→ **Goal of the exercise**
Would you transcribe the entries below word for word, omitting all images?

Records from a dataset
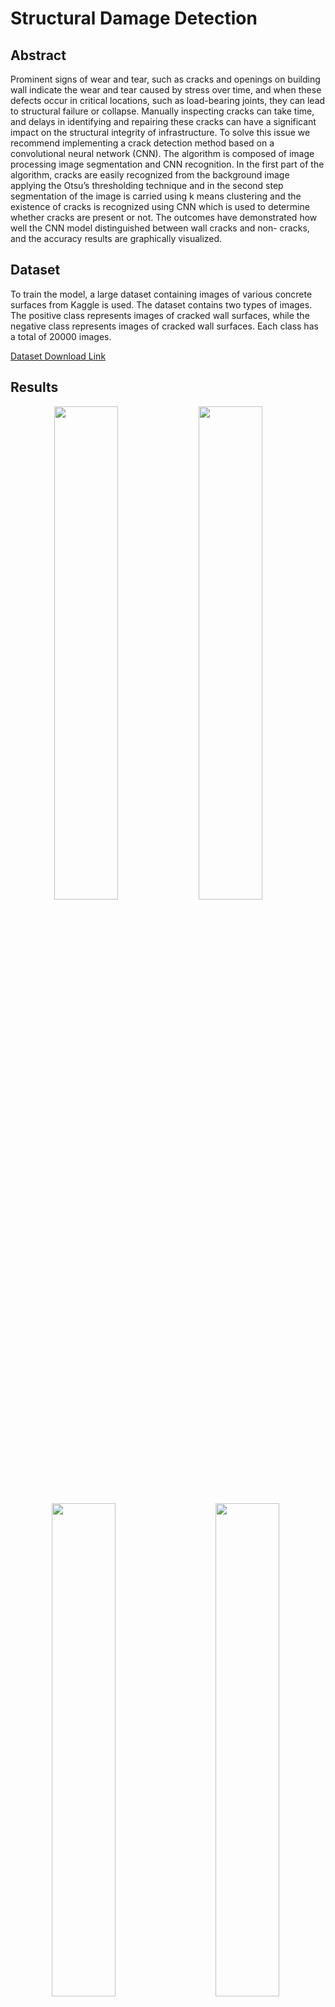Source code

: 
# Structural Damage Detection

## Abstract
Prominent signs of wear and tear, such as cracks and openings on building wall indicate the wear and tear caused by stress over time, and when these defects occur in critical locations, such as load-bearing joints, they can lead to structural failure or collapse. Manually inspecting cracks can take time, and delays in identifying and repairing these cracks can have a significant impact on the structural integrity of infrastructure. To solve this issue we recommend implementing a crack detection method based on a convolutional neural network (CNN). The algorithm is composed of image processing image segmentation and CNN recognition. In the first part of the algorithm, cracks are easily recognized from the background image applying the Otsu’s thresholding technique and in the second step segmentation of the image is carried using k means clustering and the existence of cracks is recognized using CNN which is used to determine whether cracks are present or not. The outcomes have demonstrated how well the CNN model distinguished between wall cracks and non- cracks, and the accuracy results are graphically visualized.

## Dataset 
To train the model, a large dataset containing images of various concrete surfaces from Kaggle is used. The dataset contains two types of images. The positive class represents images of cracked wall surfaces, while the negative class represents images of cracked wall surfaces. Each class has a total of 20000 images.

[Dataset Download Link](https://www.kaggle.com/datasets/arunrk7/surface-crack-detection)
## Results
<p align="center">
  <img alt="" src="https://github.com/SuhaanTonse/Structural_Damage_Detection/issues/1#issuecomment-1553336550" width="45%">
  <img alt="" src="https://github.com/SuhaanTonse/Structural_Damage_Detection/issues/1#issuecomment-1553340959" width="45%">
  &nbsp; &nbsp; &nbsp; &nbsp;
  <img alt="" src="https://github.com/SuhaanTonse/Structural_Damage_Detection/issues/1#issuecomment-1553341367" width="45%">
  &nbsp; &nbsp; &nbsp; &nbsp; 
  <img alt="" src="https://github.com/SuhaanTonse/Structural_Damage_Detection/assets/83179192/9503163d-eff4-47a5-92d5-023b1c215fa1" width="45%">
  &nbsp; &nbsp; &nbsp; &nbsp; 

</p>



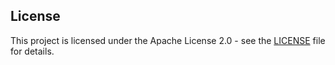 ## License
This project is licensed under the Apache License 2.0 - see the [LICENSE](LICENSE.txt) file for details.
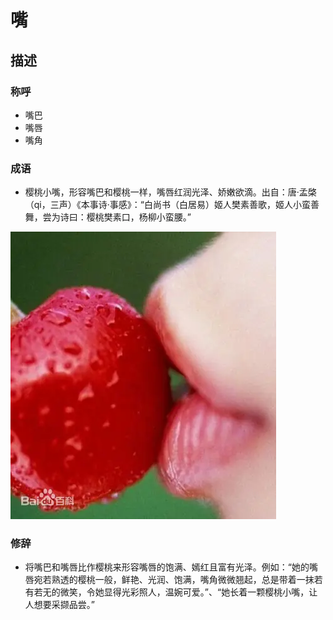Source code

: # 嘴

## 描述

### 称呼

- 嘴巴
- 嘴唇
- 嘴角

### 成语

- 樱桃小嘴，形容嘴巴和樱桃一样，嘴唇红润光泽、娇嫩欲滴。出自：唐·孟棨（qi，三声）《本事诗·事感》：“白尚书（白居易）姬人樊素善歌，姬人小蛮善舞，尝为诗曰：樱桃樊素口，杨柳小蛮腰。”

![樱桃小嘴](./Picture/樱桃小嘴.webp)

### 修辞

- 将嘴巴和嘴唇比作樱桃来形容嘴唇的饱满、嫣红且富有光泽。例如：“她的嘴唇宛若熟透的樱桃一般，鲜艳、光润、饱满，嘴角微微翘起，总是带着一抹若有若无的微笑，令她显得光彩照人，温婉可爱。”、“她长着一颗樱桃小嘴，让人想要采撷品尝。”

→ **Answer box**
Source code

: 
# Structural Damage Detection

## Abstract
Prominent signs of wear and tear, such as cracks and openings on building wall indicate the wear and tear caused by stress over time, and when these defects occur in critical locations, such as load-bearing joints, they can lead to structural failure or collapse. Manually inspecting cracks can take time, and delays in identifying and repairing these cracks can have a significant impact on the structural integrity of infrastructure. To solve this issue we recommend implementing a crack detection method based on a convolutional neural network (CNN). The algorithm is composed of image processing image segmentation and CNN recognition. In the first part of the algorithm, cracks are easily recognized from the background image applying the Otsu’s thresholding technique and in the second step segmentation of the image is carried using k means clustering and the existence of cracks is recognized using CNN which is used to determine whether cracks are present or not. The outcomes have demonstrated how well the CNN model distinguished between wall cracks and non- cracks, and the accuracy results are graphically visualized.

## Dataset 
To train the model, a large dataset containing images of various concrete surfaces from Kaggle is used. The dataset contains two types of images. The positive class represents images of cracked wall surfaces, while the negative class represents images of cracked wall surfaces. Each class has a total of 20000 images.

[Dataset Download Link](https://www.kaggle.com/datasets/arunrk7/surface-crack-detection)
## Results
<p align="center">
  <img alt="" src="https://github.com/SuhaanTonse/Structural_Damage_Detection/issues/1#issuecomment-1553336550" width="45%">
  <img alt="" src="https://github.com/SuhaanTonse/Structural_Damage_Detection/issues/1#issuecomment-1553340959" width="45%">
  &nbsp; &nbsp; &nbsp; &nbsp;
  <img alt="" src="https://github.com/SuhaanTonse/Structural_Damage_Detection/issues/1#issuecomment-1553341367" width="45%">
  &nbsp; &nbsp; &nbsp; &nbsp; 
  <img alt="" src="https://github.com/SuhaanTonse/Structural_Damage_Detection/assets/83179192/9503163d-eff4-47a5-92d5-023b1c215fa1" width="45%">
  &nbsp; &nbsp; &nbsp; &nbsp; 

</p>



 ## License
This project is licensed under the Apache License 2.0 - see the [LICENSE](LICENSE.txt) file for details.
Source code

: # 嘴

## 描述

### 称呼

- 嘴巴
- 嘴唇
- 嘴角

### 成语

- 樱桃小嘴，形容嘴巴和樱桃一样，嘴唇红润光泽、娇嫩欲滴。出自：唐·孟棨（qi，三声）《本事诗·事感》：“白尚书（白居易）姬人樊素善歌，姬人小蛮善舞，尝为诗曰：樱桃樊素口，杨柳小蛮腰。”

![樱桃小嘴](./Picture/樱桃小嘴.webp)

### 修辞

- 将嘴巴和嘴唇比作樱桃来形容嘴唇的饱满、嫣红且富有光泽。例如：“她的嘴唇宛若熟透的樱桃一般，鲜艳、光润、饱满，嘴角微微翘起，总是带着一抹若有若无的微笑，令她显得光彩照人，温婉可爱。”、“她长着一颗樱桃小嘴，让人想要采撷品尝。”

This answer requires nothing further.